それより前に見る夢と言ったら、専らあの日の夢……つまり、悪夢だったので、まあ、こういう夢を見るのはかなり久しぶりなのだ。
……いや、『ポーラスター』に入ってから他に夢を見たような気もするけれど……あまり記憶には残っていない。
少なくとも、俺が夢の中で『ここは夢だ』と認識できるほどにはっきりした夢は久しぶりなのだ。
夢だ、と一度自覚してしまえば、ここは夢だった。
なんとなく体を動かして毛布の柔らかさを感じてみれば、俺の周りに毛布がいきなり現れる。
……これはきっと、明晰夢、というものなのだろう。
現実と区別がつかないぐらいリアルな夢。
しかし夢だ。あくまで、俺の頭の中で起きていることであって……だから、俺の思い通りに物事が変化するのだろう。
「……桜さん」
気づくと、桜さんが俺の傍にいて、きょろきょろとあたりを見回していた。
「……真君、ここ、どこかな……?」
不安げに油断なく辺りを見回す桜さんの動きに合わせて、桜さんの長い髪が揺れる。
……俺の夢の中に出て来るのだ。俺は案外、桜さんの事が気になっているのかもしれなかった。
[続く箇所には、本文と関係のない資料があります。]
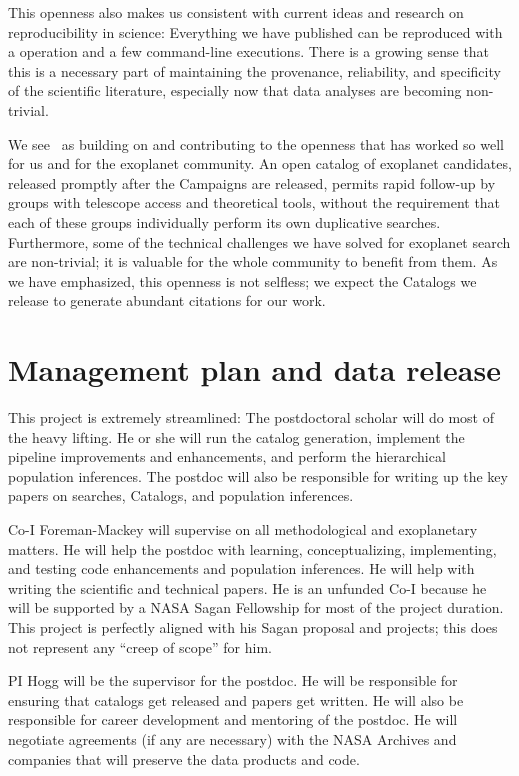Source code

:\documentclass[12pt,preprint]{aastex}
\begin{document}
This openness also makes us consistent with current ideas and research
on reproducibility in science:
Everything we have published can be reproduced with a 
operation and a few command-line executions.
There is a growing sense that this is a necessary part of maintaining
the provenance, reliability, and specificity of the scientific literature,
especially now that data analyses are becoming non-trivial.

We see \thecatalog\ as building on and contributing to the openness
that has worked so well for us and for the exoplanet community.
An open catalog of exoplanet candidates, released promptly after
the Campaigns are released, permits rapid follow-up by groups with
telescope access and theoretical tools, without the requirement that
each of these groups individually perform its own duplicative searches.
Furthermore, some of the technical challenges we have solved for
exoplanet search are non-trivial; it is valuable for the whole community
to benefit from them.
As we have emphasized, this openness is not selfless; we expect the
Catalogs we release to generate abundant citations for our work.

\section{Management plan and data release}

This project is extremely streamlined:
The postdoctoral scholar will do most of the heavy lifting.
He or she will run the catalog generation,
implement the pipeline improvements and enhancements,
and perform the hierarchical population inferences.
The postdoc will also be responsible for writing up the key papers
on searches, Catalogs, and population inferences.

Co-I Foreman-Mackey will supervise on all methodological and exoplanetary
matters.
He will help the postdoc with learning, conceptualizing, implementing,
and testing code enhancements and population inferences.
He will help with writing the scientific and technical papers.
He is an unfunded Co-I because he will be supported by a NASA Sagan
Fellowship for most of the project duration.
This project is perfectly aligned with his Sagan proposal and projects;
this does not represent any ``creep of scope'' for him.

PI Hogg will be the supervisor for the postdoc.
He will be responsible for ensuring that catalogs get released and
papers get written.
He will also be responsible for career development and mentoring
of the postdoc.
He will negotiate agreements (if any are necessary) with the NASA
Archives and companies that will preserve the data products and code.
\end{document}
俺と同じような……いや、もっと凄惨な体験をして、同じように孤独になって、そしてヒーローになった桜さんに、俺は多分、親近感を……いや、それ以上のものを感じているのかもしれない。
「どこだろうね」
俺の夢の中だ、なんて言ってしまうのもどうかと思われたので、適当に笑ってはぐらかす。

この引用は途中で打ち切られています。